Saturday, 30 August 2014

BFS Convention 2014

The biennial convention of the British Flute Society was held this year at the Warwick Arts Centre. For me it's a "must", an opportunity to submerge myself completely in the world of the the flute and its music, renew friendships and make new ones.

Accommodation was the student digs on the Warwick University campus.  It's perfectly adequate for such an event and is lifted from looking like a 1960s council housing estate by careful planting schemes.  The many varieties of mature and nearly-mature trees that were everywhere around were especially effective.
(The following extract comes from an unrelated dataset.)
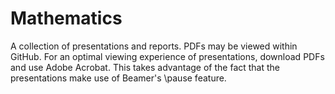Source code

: # Mathematics
A collection of presentations and reports.
PDFs may be viewed within GitHub. For an optimal viewing experience of presentations, download PDFs and use Adobe Acrobat. This takes advantage of the fact that the presentations make use of Beamer's \pause feature.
The convention progamme included as many as ten formal recitals that you could go to each day, ranging from serious to light-hearted (Supercalifragilistic for a quartet of baroque flutes, anyone?) plus workshops (e.g. circular breathing for flutists), lecture-recitals, and informal performances of flute groups in the foyer.

Highlights?  Well I'm always willing to learn things, and the piccolo has always sounded to me like it well deserves its nickname of "The Shrieking Stick".  But not when it's played by Peter Verhoyen it doesn't.  He gave a wonderful performance of delicate and refined playing of modern pieces I had never heard of.   You can fnd him on Youtube:

I've always been suspicious of much of the music of Arvo Pärt, and had considered his piece Spiegel im Spiegel to be devoid of merit, until the interpretation by Christopher Lee, with Richard Shaw on piano, moved me to tears.  He's on Youtube too, but not playing that piece.  (You have to add "flute" to the search or you get that other Christopher Lee.)

I am currently studying one of Piazzolla's Tango Etudes for flute.  The Tango tradition is one of aural and improvised composition, and is in danger of losing much in being written down.  (Like ragtime piano music.)  So it was a treat to discover ethnomusicologist Dr Jessica Quiñones and her insights into these pieces in her lecture recital.

Other highlights?  CDs at 80% off from a shop clearing down their stocks.  You can hardly get them at that price at a car boot, and there are never flute ones there anyway.  I bought lots.

Lowlights?  After the Saturday night concert (the last night that most people are staying) the bar was shut.  I mean, what???  That's the time you want to kick back, have a few drinks and circulate with your friends.  Big opportunity lost.

And I decided to miss playing in a big flute choir in order to see/hear an interpretation of Jouers de Flute by Rousell (a piece I like and have played), only to find that the programme had been changed.

But, it was a good convention, I'll be there if I possibly can, in two years' time.


CherryPie said...

It sounds like you had a fabulous time at the Flute convention.

I played the recorder from an early age and then progressed to playing the clarinet. I regret I haven't picked up my clarinet for many years.

I also used to make and play bamboo pipes. A rewarding experience, sadly missed by me.

Here is a few old photos of me growing up with music...

James Higham said...

Warwick, Warwick. Hmm, doesn't sound French to me.